From 25d0c83e078706cc0a558277afcebfeb80c516c7 Mon Sep 17 00:00:00 2001
From: Jvst Me <git@jvst.me>
Date: Tue, 28 Oct 2025 23:18:30 +0100
Subject: [PATCH] Drop hardcoded Hot Aisle VM specs

Use the spec object from gpuhunt offers instead.
This allows newly added instance types with
different CPU, RAM, disk, and GPU count
configurations to automatically become available
in dstack. However, limit the supported GPUs to
MI300X, since other GPUs and CPU-only VMs might
need to be tested by the dstack team before they
become available to users.
---
 pyproject.toml                                |   6 +-
 .../core/backends/hotaisle/compute.py         | 108 ++++--------------
 2 files changed, 30 insertions(+), 84 deletions(-)
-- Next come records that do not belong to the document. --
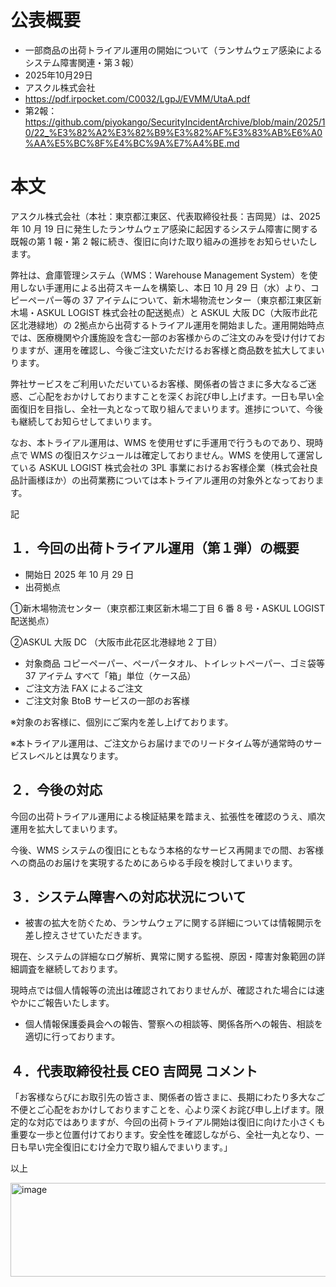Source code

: # 公表概要
- 一部商品の出荷トライアル運用の開始について（ランサムウェア感染によるシステム障害関連・第３報） 
- 2025年10月29日
- アスクル株式会社
- https://pdf.irpocket.com/C0032/LgpJ/EVMM/UtaA.pdf
- 第2報：https://github.com/piyokango/SecurityIncidentArchive/blob/main/2025/10/22_%E3%82%A2%E3%82%B9%E3%82%AF%E3%83%AB%E6%A0%AA%E5%BC%8F%E4%BC%9A%E7%A4%BE.md

# 本文
アスクル株式会社（本社：東京都江東区、代表取締役社長：吉岡晃）は、2025 年 10 月 19 日に発生したランサムウェア感染に起因するシステム障害に関する既報の第 1 報・第 2 報に続き、復旧に向けた取り組みの進捗をお知らせいたします。

弊社は、倉庫管理システム（WMS：Warehouse Management System）を使用しない手運用による出荷スキームを構築し、本日 10 月 29 日（水）より、コピーペーパー等の 37 アイテムについて、新木場物流センター（東京都江東区新木場・ASKUL LOGIST 株式会社の配送拠点）と ASKUL 大阪 DC（大阪市此花区北港緑地）の 2拠点から出荷するトライアル運用を開始ました。運用開始時点では、医療機関や介護施設を含む一部のお客様からのご注文のみを受け付けておりますが、運用を確認し、今後ご注文いただけるお客様と商品数を拡大してまいります。

弊社サービスをご利用いただいているお客様、関係者の皆さまに多大なるご迷惑、ご心配をおかけしておりますことを深くお詫び申し上げます。一日も早い全面復旧を目指し、全社一丸となって取り組んでまいります。進捗について、今後も継続してお知らせしてまいります。

なお、本トライアル運用は、WMS を使用せずに手運用で行うものであり、現時点で WMS の復旧スケジュールは確定しておりません。WMS を使用して運営している ASKUL LOGIST 株式会社の 3PL 事業におけるお客様企業（株式会社良品計画様ほか）の出荷業務については本トライアル運用の対象外となっております。

記

## １．今回の出荷トライアル運用（第１弾）の概要
- 開始日 2025 年 10 月 29 日
- 出荷拠点

①新木場物流センター（東京都江東区新木場二丁目 6 番 8 号・ASKUL LOGIST 配送拠点）

②ASKUL 大阪 DC （大阪市此花区北港緑地 2 丁目）

- 対象商品 コピーペーパー、ペーパータオル、トイレットペーパー、ゴミ袋等 37 アイテム すべて「箱」単位（ケース品）
- ご注文方法 FAX によるご注文
- ご注文対象 BtoB サービスの一部のお客様

※対象のお客様に、個別にご案内を差し上げております。

※本トライアル運用は、ご注文からお届けまでのリードタイム等が通常時のサービスレベルとは異なります。

## ２．今後の対応
今回の出荷トライアル運用による検証結果を踏まえ、拡張性を確認のうえ、順次運用を拡大してまいります。

今後、WMS システムの復旧にともなう本格的なサービス再開までの間、お客様への商品のお届けを実現するためにあらゆる手段を検討してまいります。

## ３．システム障害への対応状況について
- 被害の拡大を防ぐため、ランサムウェアに関する詳細については情報開示を差し控えさせていただきます。

現在、システムの詳細なログ解析、異常に関する監視、原因・障害対象範囲の詳細調査を継続しております。

現時点では個人情報等の流出は確認されておりませんが、確認された場合には速やかにご報告いたします。
- 個人情報保護委員会への報告、警察への相談等、関係各所への報告、相談を適切に行っております。

## ４．代表取締役社長 CEO 吉岡晃 コメント
「お客様ならびにお取引先の皆さま、関係者の皆さまに、長期にわたり多大なご不便とご心配をおかけしておりますことを、心より深くお詫び申し上げます。限定的な対応ではありますが、今回の出荷トライアル開始は復旧に向けた小さくも重要な一歩と位置付けております。安全性を確認しながら、全社一丸となり、一日も早い完全復旧にむけ全力で取り組んでまいります。」

以上

<img width="646" height="150" alt="image" src="https://github.com/user-attachments/assets/42cbb073-6a21-4ec3-926f-7b62062fcdca" />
diff --git a/pyproject.toml b/pyproject.toml
index 3d4f6f1cb..ea0a5e1c6 100644
--- a/pyproject.toml
+++ b/pyproject.toml
@@ -32,7 +32,8 @@ dependencies = [
     "python-multipart>=0.0.16",
     "filelock",
     "psutil",
-    "gpuhunt==0.1.11",
+    # TODO: release and pin new version
+    "gpuhunt @ https://github.com/dstackai/gpuhunt/archive/refs/heads/hotaisle_store_specs_in_provider_data.zip",
     "argcomplete>=3.5.0",
     "ignore-python>=0.2.0",
     "orjson",
@@ -67,6 +68,9 @@ artifacts = [
     "src/dstack/_internal/server/statics/**",
 ]
 
+[tool.hatch.metadata]
+allow-direct-references = true  # TODO: unset
+
 [tool.hatch.metadata.hooks.fancy-pypi-readme]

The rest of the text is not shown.